Speaker
Description
Purpose:
The objective of this project is to optimize Big Data (BD) workload scheduling, using a hybrid framework (dedicated and non-dedicated) that blends the best of both Hadoop YARN and HTCondor worlds in a single analytical environment.
Method:
The proposed OPERA-P, short for OPportunistically, Elastically Resource Allocation and Provisioning scheduler, is a new hybrid BD platform that combines High-Throughput and High-Performance Computing, i.e., HTCondor and Yarn (see Figure 1). By utilizing OPERA-P, an HTCondor opportunistic pool and an Apache Yarn dedicated cluster can collaborate, and we can achieve an enhanced tasks throughput, for the benefits of BD applications, with minimal cost of deployment.
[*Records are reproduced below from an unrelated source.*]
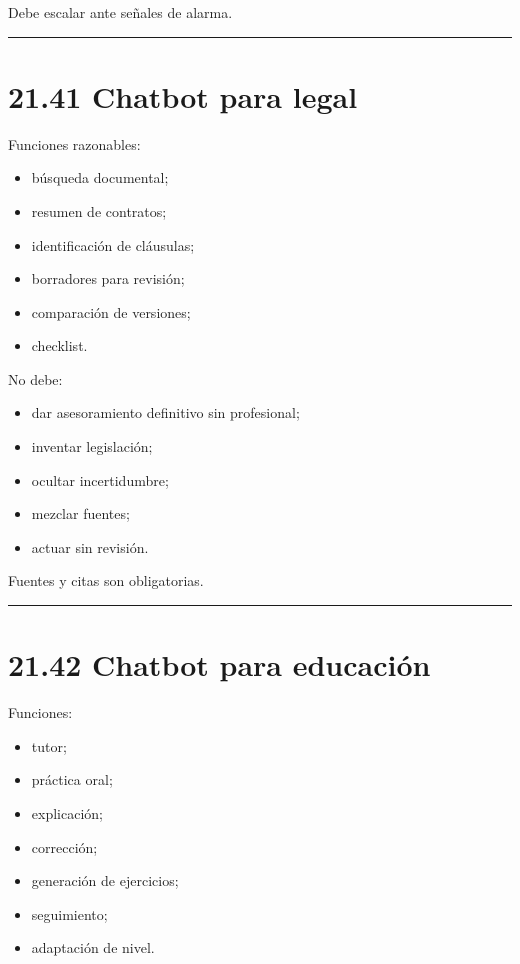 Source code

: Debe escalar ante señales de alarma.

\begin{center}\rule{0.5\linewidth}{0.5pt}\end{center}

\section{21.41 Chatbot para legal}\label{chatbot-para-legal}

Funciones razonables:

\begin{itemize}
\tightlist
\item
  búsqueda documental;
\item
  resumen de contratos;
\item
  identificación de cláusulas;
\item
  borradores para revisión;
\item
  comparación de versiones;
\item
  checklist.
\end{itemize}

No debe:

\begin{itemize}
\tightlist
\item
  dar asesoramiento definitivo sin profesional;
\item
  inventar legislación;
\item
  ocultar incertidumbre;
\item
  mezclar fuentes;
\item
  actuar sin revisión.
\end{itemize}

Fuentes y citas son obligatorias.

\begin{center}\rule{0.5\linewidth}{0.5pt}\end{center}

\section{21.42 Chatbot para educación}\label{chatbot-para-educaciuxf3n}

Funciones:

\begin{itemize}
\tightlist
\item
  tutor;
\item
  práctica oral;
\item
  explicación;
\item
  corrección;
\item
  generación de ejercicios;
\item
  seguimiento;
\item
  adaptación de nivel.
\end{itemize}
This model is very similar to how multiple applications run concurrently on a laptop or smartphone. In that, new threads are spawned, and more resources are asked as they are needed; consequently, the OS arbitrates among all of the requests. In comparison, OPERA-P will represent the OS, by keep spawn new Docker containers among the idle HTCondor workstations (creating an opportunistic container-based cluster on the HTCondor pool) and ensures efficiently provisioning for the Hadoop dedicated cluster on-demand.
Conclusion:
OPERA-P is an enabling technology that can be used to take advantage of leveraging all of the resources within an enterprise or cloud as a single pool of resources, to achieve full flexibility, scalability, and elasticity provisioning on-demand. OPERA-P provides a seamless bridge from the pool of resources available in HTCondor to the YARN tasks that want those resources. In the presentation, we will discuss further our project and the ongoing efforts behind it. Also, we will discuss OPERA-P design, challenges, and the prototype opportunities.